The Buyer's Journey
When I think of eCommerce, I don't start at the website running WooCommerce or any other shopping platform. I think about people who are staring at Google.
Yes, Google.
Because half of the time, we don't know what exactly we're looking for. When mosquitos are biting you out at your hot tub, what's the right thing to search for?
- Mosquito killer?
- Mosquito repellant?
- Mosquito zapper machine?
Because we don't know, we step thru a journey.
First, we have to become aware of the problem definition (and the terms we use to articulate the problem). Then the solution space (and terms used there). And from there, the companies that offer solutions. Then the products.
Finally, we make a call about what we want to buy.
Whew. That's a lot of research that happens long before we press, “add to cart.”
I've spoken about this tons of times. Here's one version of the slide I use.
What you can see is that there's a tremendous need for a variety of different kinds of content that's needed long before people are ready for eCommerce.
Most of these types—checklists, white papers, stories, case studies and more—are things we already understand and are creating. But there's another kind of content we're not creating much.
Before we get to it, we need to talk about how the decision buying process works for many people who land on that product page with the “add to cart” button on it.
For that, we have to look at another giant. Not Google but Amazon.

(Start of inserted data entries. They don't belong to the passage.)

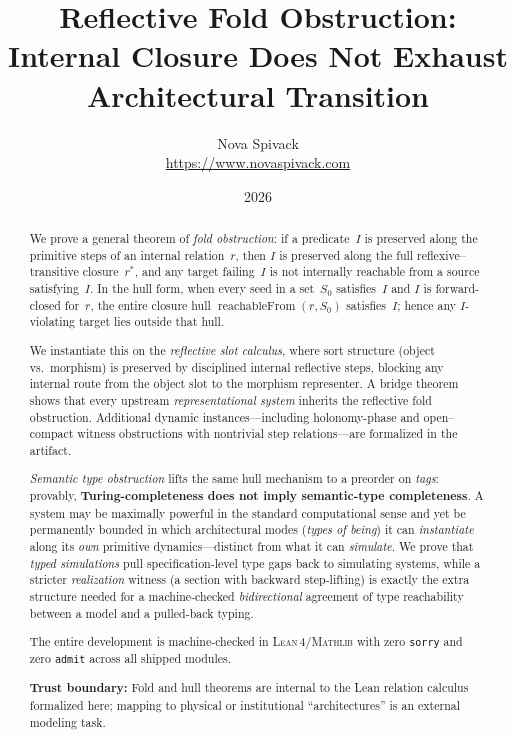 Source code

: \documentclass[11pt]{article}
\title{Reflective Fold Obstruction:\\
Internal Closure Does Not Exhaust Architectural Transition}
\author{Nova Spivack\\
\url{https://www.novaspivack.com}}
\date{2026}
\theoremstyle{plain}
\theoremstyle{definition}
\theoremstyle{remark}
\newcommand{\Lean}{\textsc{Lean\,4}}
\newcommand{\Mathlib}{\textsc{Mathlib}}
\newcommand{\reachableFrom}{\operatorname{reachableFrom}}
\begin{document}
\maketitle
\NovaZenodoAfterTitle


\begin{abstract}
\raggedright
We prove a general theorem of \emph{fold obstruction}: if a predicate~$I$ is preserved
along the primitive steps of an internal relation~$r$, then $I$ is preserved along the
full reflexive--transitive closure~$r^{*}$, and any target failing~$I$ is not internally
reachable from a source satisfying~$I$.  In the hull form, when every seed in a
set~$S_0$ satisfies~$I$ and $I$ is forward-closed for~$r$, the entire closure hull
$\reachableFrom(r,S_0)$ satisfies~$I$; hence any $I$-violating target lies outside
that hull.

We instantiate this on the \emph{reflective slot calculus}, where sort structure (object
vs.\ morphism) is preserved by disciplined internal reflective steps, blocking any
internal route from the object slot to the morphism representer.  A bridge theorem
shows that every upstream \emph{representational system} inherits the reflective fold
obstruction.  Additional dynamic instances---including holonomy-phase and open--compact
witness obstructions with nontrivial step relations---are formalized in the artifact.

\emph{Semantic type obstruction} lifts the same hull mechanism to a preorder on
\emph{tags}: provably, \textbf{Turing-completeness does not imply semantic-type
completeness}.  A system may be maximally powerful in the standard computational sense and
yet be permanently bounded in which architectural modes (\emph{types of being}) it can
\emph{instantiate} along its \emph{own} primitive dynamics---distinct from what it can
\emph{simulate}.  We prove that \emph{typed simulations} pull specification-level type gaps
back to simulating systems, while a stricter \emph{realization} witness (a section with
backward step-lifting) is exactly the extra structure needed for a machine-checked
\emph{bidirectional} agreement of type reachability between a model and a pulled-back
typing.

The entire development is machine-checked in \Lean{}/\Mathlib{} with zero \texttt{sorry}
and zero \texttt{admit} across all shipped modules.

\textbf{Trust boundary:} Fold and hull theorems are internal to the Lean relation calculus formalized here; mapping to physical or institutional ``architectures'' is an external modeling task.

\NovaZenodoInAbstract
\end{abstract}
\end{document}
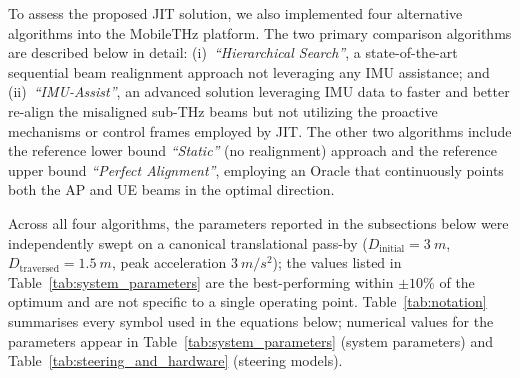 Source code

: \documentclass[fleqn,10pt]{wlscirep}
\newcommand{\rev}[1]{#1}
\begin{document}
To assess the proposed JIT solution, we also implemented four alternative algorithms into the MobileTHz platform. The two primary comparison algorithms are described below in detail: (i)~\emph{``Hierarchical Search''}, a state-of-the-art sequential beam realignment approach not leveraging any IMU assistance; and (ii)~\emph{``IMU-Assist''}, an advanced solution leveraging IMU data to faster and better re-align the misaligned sub-THz beams but not utilizing the proactive mechanisms or control frames employed by JIT. The other two algorithms include the reference lower bound \emph{``Static''} (no realignment) approach and the reference upper bound \emph{``Perfect Alignment''}, employing an Oracle that continuously points both the AP and UE beams in the optimal direction.

Across all four algorithms, the parameters reported in the subsections below were independently swept on a canonical translational pass-by ($D_{\text{initial}} = \SI{3}{m}$, $D_{\text{traversed}} = \SI{1.5}{m}$, peak acceleration $\SI{3}{m/s^2}$); the values listed in Table~\ref{tab:system_parameters} are the best-performing within $\pm 10\%$ of the optimum and are not specific to a single operating point. \rev{Table~\ref{tab:notation} summarises every symbol used in the equations below; numerical values for the parameters appear in Table~\ref{tab:system_parameters} (system parameters) and Table~\ref{tab:steering_and_hardware} (steering models).}
\end{document}
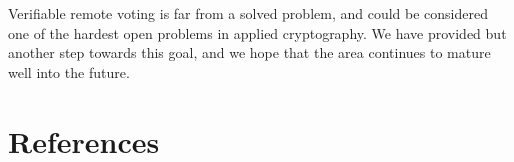 \documentclass[12pt,a4paper]{article}
\theoremstyle{definition}
\begin{document}
Verifiable remote voting is far from a solved problem, and could be considered one of the hardest open problems in applied cryptography. We have provided but another step towards this goal, and we hope that the area continues to mature well into the future.
\newpage
\section{References}


\newpage
\end{document}
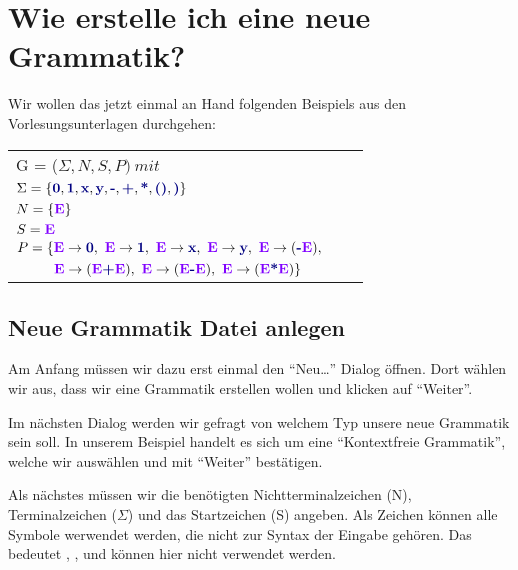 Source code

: \chapter{Wie erstelle ich eine neue Grammatik?}

Wir wollen das jetzt einmal an Hand folgenden Beispiels aus den
Vorlesungsunterlagen durchgehen:\vspace{10pt}


\begin{tabular}{lcr}
G = ($\Sigma, N, S, P )\ mit $\\
	$\Sigma = \{\TerminalSymbol{0}, \TerminalSymbol{1}, \TerminalSymbol{x},
	\TerminalSymbol{y}, \TerminalSymbol{-}, \TerminalSymbol{+},
	\TerminalSymbol{*}, \TerminalSymbol{()}, \TerminalSymbol{)}\}$\\ $N =
	\{\StartSymbol{E}\}$\\ $S=\StartSymbol{E}$\\ 
	$P = \{\StartSymbol{E} \to \TerminalSymbol{0},\ \StartSymbol{E} \to \TerminalSymbol{1},\ 
	\StartSymbol{E}	\to \TerminalSymbol{x},\ \StartSymbol{E} \to \TerminalSymbol{y},\ 
	\StartSymbol{E} \to (\TerminalSymbol{-}\StartSymbol{E}),$\\ 
	$\ \ \ \ \ \ \ \ \StartSymbol{E} \to (\StartSymbol{E} \TerminalSymbol{+}
	\StartSymbol{E}),\ \StartSymbol{E} \to (\StartSymbol{E} \TerminalSymbol{-} \StartSymbol{E}),\
	\StartSymbol{E} \to (\StartSymbol{E} \TerminalSymbol{*} \StartSymbol{E})\}$\\
\end{tabular}

\section{Neue Grammatik Datei anlegen}
 
Am Anfang müssen wir dazu erst einmal den "`Neu\ldots"' Dialog öffnen. Dort
wählen wir aus, dass wir eine Grammatik erstellen wollen und klicken auf
"`Weiter"'.\vspace{10pt}

Im nächsten Dialog werden wir gefragt von welchem Typ unsere neue Grammatik
sein soll. In unserem Beispiel handelt es sich um eine "`Kontextfreie
Grammatik"', welche wir auswählen und mit "`Weiter"' bestätigen.\vspace{10pt}

Als nächstes müssen wir die benötigten Nichtterminalzeichen (N),
Terminalzeichen ($\Sigma$) und das Startzeichen (S) angeben.  Als Zeichen
können alle Symbole werwendet werden, die nicht zur Syntax der Eingabe gehören.
Das bedeutet \Symbol{,}, \Symbol{\{}, \Symbol{\}} und \SymbolEmpty{}
können hier nicht verwendet werden.\vspace{10pt}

The eCommerce Decision Process
I don't know when the last time was, and I'm talking minutes, that you checked out Amazon. Some of my closest friends are the delivery guys who drop off Amazon packages here at the house (I'm kidding. Don't start an intervention yet.)
If you've shopped from Amazon, you'll notice something about their product pages.
About 30% of the page is filled with customer reviews and Q&A.
That's not content they create. It's content we create. And we trust it. Because it's everyday people, not the marketing departments who are trying to sell us stuff.
But I don't really want to focus our attention on the 30% space used by this kind of content. Or by who authors it. I want us to focus on how it's used.
These comments are the first edition of interactive content.
Think about how you shop. If you're like me, you scroll to the bottom to scan the comments. You might click the link to see the most recent, the most critical, or all the reviews with a score of 3.
This isn't Amazon forcing you to do anything. This isn't the product vendor trying to force you to watch a video. This is you—at your best—highly engaged in the content and digging into things like you are Indiana Jones, searching for the truth among all the comments there.
If you find a comment that scares you (because most of us are motivated to “not buy” more than to buy, by these reviews), you look at an alternative product. And start the process all over again.
The truth is simple: the more you can engage the content instead of having the content forced on you, the more likely you are to invest in your buying decision.
You have to be in control. Not the site. Not the eCommerce or marketing systems.
You.
But you have to have content that lets you engage it.
The future of content and eCommerce is interactive content.
Here's a simple example
But it's not just eCommerce content that needs to be interactive.
What if you wanted to know what the likelihood was that you had made the wrong choice about the membership plugin you recently purchased? How would you go about quantifying the chances that you were wrong?
Here's a simple little calculator that is an interactive component.
I wrote this little calculator. I knew what it did. And even I was engaged.
Even though I knew how it worked, that didn't stop me from playing with it. I moved the sliders. I clicked the boxes. All for the same reason: my brain wanted to work out the puzzle of how it all worked.
That's the engagement that interactive content brings to the table.
It's more advanced than just user reviews. But it pulls at the same part of our brain that wants to find the best deal, figure out the puzzle, and more.
The future is interactive content…
For me, to build this little interactive solution meant I had to go find a javascript solution that I could embed into my site after building it. There is another I looked at that looks like it will even do some lead capturing.
But these aren't WordPress-oriented solutions.
And maybe that's ok. Maybe these other solutions, and the bigger ones for agencies, are fine doing it all in Javascript.
But here's what I notice about the WordPress space. Sometimes it takes one of our friends to build a solution and start doing well for us to start suggesting it to our clients. Meaning—that we wait to see a realized solution before we work on solving the problem.